🤖 AI Summary
This work addresses the limitation of conventional user-centric clustering approaches, which neglect the heavy-tailed nature of latency distributions in ultra-reliable low-latency communications (uRLLC) and thus struggle to meet the stringent tail-latency requirements of B5G/6G systems. To this end, it pioneers the integration of extreme value theory (EVT) into Cell-Free RAN user clustering design, proposing a tail-risk-aware clustering framework. Leveraging the peaks-over-threshold (POT) model, the framework accurately characterizes queueing delay violation probabilities under finite blocklength communications and formulates an energy efficiency maximization problem subject to tail-latency constraints. An online algorithm combining Lyapunov optimization with successive convex approximation (SCA) is developed to solve the problem efficiently. Simulations demonstrate that the proposed method dynamically optimizes clustering structures, explicitly suppresses extreme latency events, and significantly enhances energy efficiency while guaranteeing ultra-high reliability.
📝 Abstract
Ultra-reliable low-latency communication (uRLLC) is a pivotal enabler for B5G/6G networks, yet it faces severe challenges from rare but critical extreme events, which are characterized by heavy tails in the delay distribution.

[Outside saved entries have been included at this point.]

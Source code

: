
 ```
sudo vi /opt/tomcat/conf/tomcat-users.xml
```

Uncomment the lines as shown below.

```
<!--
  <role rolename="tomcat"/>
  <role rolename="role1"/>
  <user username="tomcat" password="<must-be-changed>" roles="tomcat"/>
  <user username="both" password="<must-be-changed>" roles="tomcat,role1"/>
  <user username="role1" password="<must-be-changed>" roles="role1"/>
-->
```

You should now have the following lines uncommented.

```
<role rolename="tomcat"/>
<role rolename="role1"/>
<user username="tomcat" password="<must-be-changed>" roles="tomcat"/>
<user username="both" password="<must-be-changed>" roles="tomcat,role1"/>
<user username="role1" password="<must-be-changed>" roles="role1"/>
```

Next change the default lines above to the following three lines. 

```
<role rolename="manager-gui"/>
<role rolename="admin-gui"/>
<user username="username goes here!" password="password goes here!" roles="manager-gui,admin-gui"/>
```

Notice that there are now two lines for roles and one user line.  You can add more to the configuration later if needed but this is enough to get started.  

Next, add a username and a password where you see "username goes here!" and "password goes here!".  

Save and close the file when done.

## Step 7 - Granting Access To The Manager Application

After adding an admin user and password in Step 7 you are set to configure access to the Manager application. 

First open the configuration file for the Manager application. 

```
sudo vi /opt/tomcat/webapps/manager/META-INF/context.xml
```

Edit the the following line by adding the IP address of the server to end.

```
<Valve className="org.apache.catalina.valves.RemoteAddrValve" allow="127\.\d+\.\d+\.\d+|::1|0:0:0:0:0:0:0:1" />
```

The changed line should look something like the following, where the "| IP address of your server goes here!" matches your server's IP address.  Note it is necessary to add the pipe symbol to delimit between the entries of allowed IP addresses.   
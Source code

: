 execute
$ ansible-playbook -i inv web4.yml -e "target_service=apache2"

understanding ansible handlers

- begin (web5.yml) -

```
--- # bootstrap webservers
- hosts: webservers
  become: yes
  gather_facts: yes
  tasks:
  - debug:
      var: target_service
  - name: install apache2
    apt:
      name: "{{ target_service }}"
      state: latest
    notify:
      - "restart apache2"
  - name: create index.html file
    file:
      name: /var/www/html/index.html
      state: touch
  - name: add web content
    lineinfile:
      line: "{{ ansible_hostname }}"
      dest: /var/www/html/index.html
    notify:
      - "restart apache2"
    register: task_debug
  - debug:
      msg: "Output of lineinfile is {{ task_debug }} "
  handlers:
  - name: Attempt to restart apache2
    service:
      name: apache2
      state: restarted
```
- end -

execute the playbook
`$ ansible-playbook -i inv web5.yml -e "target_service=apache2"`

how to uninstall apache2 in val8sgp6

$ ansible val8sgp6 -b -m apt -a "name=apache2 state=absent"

While the cell-free radio access network (CF-RAN) architecture offers essential spatial diversity to combat these uncertainties, conventional user-centric clustering designs typically focus on average metrics, thereby inadequately addressing such tail behaviors. We propose a novel, tail-risk-aware, user-centric clustering framework operating within the finite blocklength (FBL) regime. Our approach employs extreme value theory (EVT), specifically the peaks-over-threshold (POT) model, to accurately quantify the probability of queue latency violations. This framework is applied to formulate an energy efficiency (EE) maximization problem under strict tail latency constraints. The problem is solved via an efficient online algorithm that integrates Lyapunov optimization with successive convex approximation (SCA). Simulation results demonstrate that the proposed scheme, through its dynamic adaptation of cluster formation to mitigate tail risks, achieves a superior reliability-efficiency trade-off and leads to a significant suppression of extreme latency events.